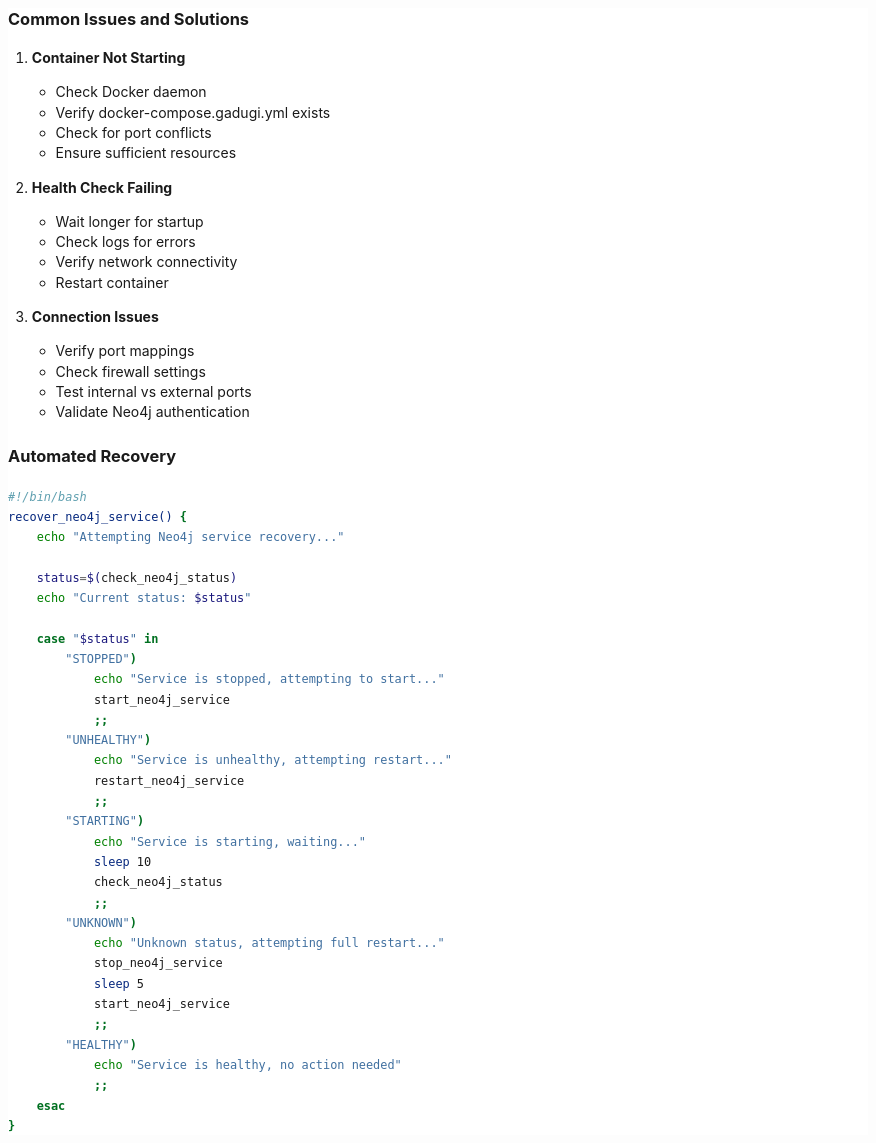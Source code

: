 ### Common Issues and Solutions
1. **Container Not Starting**
   - Check Docker daemon
   - Verify docker-compose.gadugi.yml exists
   - Check for port conflicts
   - Ensure sufficient resources

2. **Health Check Failing**
   - Wait longer for startup
   - Check logs for errors
   - Verify network connectivity
   - Restart container

3. **Connection Issues**
   - Verify port mappings
   - Check firewall settings
   - Test internal vs external ports
   - Validate Neo4j authentication

### Automated Recovery
```bash
#!/bin/bash
recover_neo4j_service() {
    echo "Attempting Neo4j service recovery..."

    status=$(check_neo4j_status)
    echo "Current status: $status"

    case "$status" in
        "STOPPED")
            echo "Service is stopped, attempting to start..."
            start_neo4j_service
            ;;
        "UNHEALTHY")
            echo "Service is unhealthy, attempting restart..."
            restart_neo4j_service
            ;;
        "STARTING")
            echo "Service is starting, waiting..."
            sleep 10
            check_neo4j_status
            ;;
        "UNKNOWN")
            echo "Unknown status, attempting full restart..."
            stop_neo4j_service
            sleep 5
            start_neo4j_service
            ;;
        "HEALTHY")
            echo "Service is healthy, no action needed"
            ;;
    esac
}
```
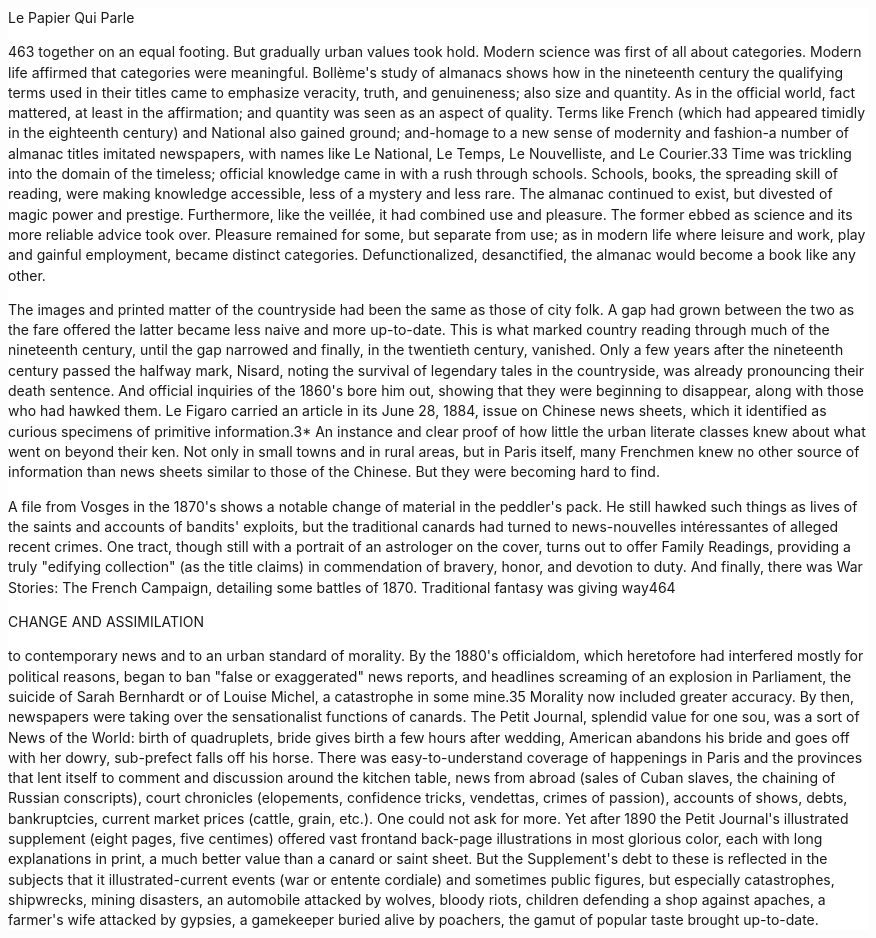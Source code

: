 Le Papier Qui Parle 

463 together on an equal footing. But gradually urban values took hold. Modern science was first of all about categories. Modern life affirmed that categories were meaningful. Bollème's study of almanacs shows how in the nineteenth century the qualifying terms used in their titles came to emphasize veracity, truth, and genuineness; also size and quantity. As in the official world, fact mattered, at least in the affirmation; and quantity was seen as an aspect of quality. Terms like French (which had appeared timidly in the eighteenth century) and National also gained ground; and-homage to a new sense of modernity and fashion-a number of almanac titles imitated newspapers, with names like Le National, Le Temps, Le Nouvelliste, and Le Courier.33 Time was trickling into the domain of the timeless; official knowledge came in with a rush through schools. Schools, books, the spreading skill of reading, were making knowledge accessible, less of a mystery and less rare. The almanac continued to exist, but divested of magic power and prestige. Furthermore, like the veillée, it had combined use and pleasure. The former ebbed as science and its more reliable advice took over. Pleasure remained for some, but separate from use; as in modern life where leisure and work, play and gainful employment, became distinct categories. Defunctionalized, desanctified, the almanac would become a book like any other. 

The images and printed matter of the countryside had been the same as those of city folk. A gap had grown between the two as the fare offered the latter became less naive and more up-to-date. This is what marked country reading through much of the nineteenth century, until the gap narrowed and finally, in the twentieth century, vanished. Only a few years after the nineteenth century passed the halfway mark, Nisard, noting the survival of legendary tales in the countryside, was already pronouncing their death sentence. And official inquiries of the 1860's bore him out, showing that they were beginning to disappear, along with those who had hawked them. Le Figaro carried an article in its June 28, 1884, issue on Chinese news sheets, which it identified as curious specimens of primitive information.3\* An instance and clear proof of how little the urban literate classes knew about what went on beyond their ken. Not only in small towns and in rural areas, but in Paris itself, many Frenchmen knew no other source of information than news sheets similar to those of the Chinese. But they were becoming hard to find. 

A file from Vosges in the 1870's shows a notable change of material in the peddler's pack. He still hawked such things as lives of the saints and accounts of bandits' exploits, but the traditional canards had turned to news-nouvelles intéressantes of alleged recent crimes. One tract, though still with a portrait of an astrologer on the cover, turns out to offer Family Readings, providing a truly "edifying collection" (as the title claims) in commendation of bravery, honor, and devotion to duty. And finally, there was War Stories: The French Campaign, detailing some battles of 1870. Traditional fantasy was giving way464 

CHANGE AND ASSIMILATION 

to contemporary news and to an urban standard of morality. By the 1880's officialdom, which heretofore had interfered mostly for political reasons, began to ban "false or exaggerated" news reports, and headlines screaming of an explosion in Parliament, the suicide of Sarah Bernhardt or of Louise Michel, a catastrophe in some mine.35 Morality now included greater accuracy. By then, newspapers were taking over the sensationalist functions of canards. The Petit Journal, splendid value for one sou, was a sort of News of the World: birth of quadruplets, bride gives birth a few hours after wedding, American abandons his bride and goes off with her dowry, sub-prefect falls off his horse. There was easy-to-understand coverage of happenings in Paris and the provinces that lent itself to comment and discussion around the kitchen table, news from abroad (sales of Cuban slaves, the chaining of Russian conscripts), court chronicles (elopements, confidence tricks, vendettas, crimes of passion), accounts of shows, debts, bankruptcies, current market prices (cattle, grain, etc.). One could not ask for more. Yet after 1890 the Petit Journal's illustrated supplement (eight pages, five centimes) offered vast frontand back-page illustrations in most glorious color, each with long explanations in print, a much better value than a canard or saint sheet. But the Supplement's debt to these is reflected in the subjects that it illustrated-current events (war or entente cordiale) and sometimes public figures, but especially catastrophes, shipwrecks, mining disasters, an automobile attacked by wolves, bloody riots, children defending a shop against apaches, a farmer's wife attacked by gypsies, a gamekeeper buried alive by poachers, the gamut of popular taste brought up-to-date.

++++

▸ WHAT YOU HAVE TO DO
Range to copy from the listing above: the line containing "### Automated Recovery" down to the line containing "Papier Qui Parle", both included. Reproduce it exactly, minus the pictures, and add nothing.

▸ SOLUTION TO THIS EXERCISE
### Automated Recovery
```bash
#!/bin/bash
recover_neo4j_service() {
    echo "Attempting Neo4j service recovery..."

    status=$(check_neo4j_status)
    echo "Current status: $status"

    case "$status" in
        "STOPPED")
            echo "Service is stopped, attempting to start..."
            start_neo4j_service
            ;;
        "UNHEALTHY")
            echo "Service is unhealthy, attempting restart..."
            restart_neo4j_service
            ;;
        "STARTING")
            echo "Service is starting, waiting..."
            sleep 10
            check_neo4j_status
            ;;
        "UNKNOWN")
            echo "Unknown status, attempting full restart..."
            stop_neo4j_service
            sleep 5
            start_neo4j_service
            ;;
        "HEALTHY")
            echo "Service is healthy, no action needed"
            ;;
    esac
}
```
Source code

: Le Papier Qui Parle 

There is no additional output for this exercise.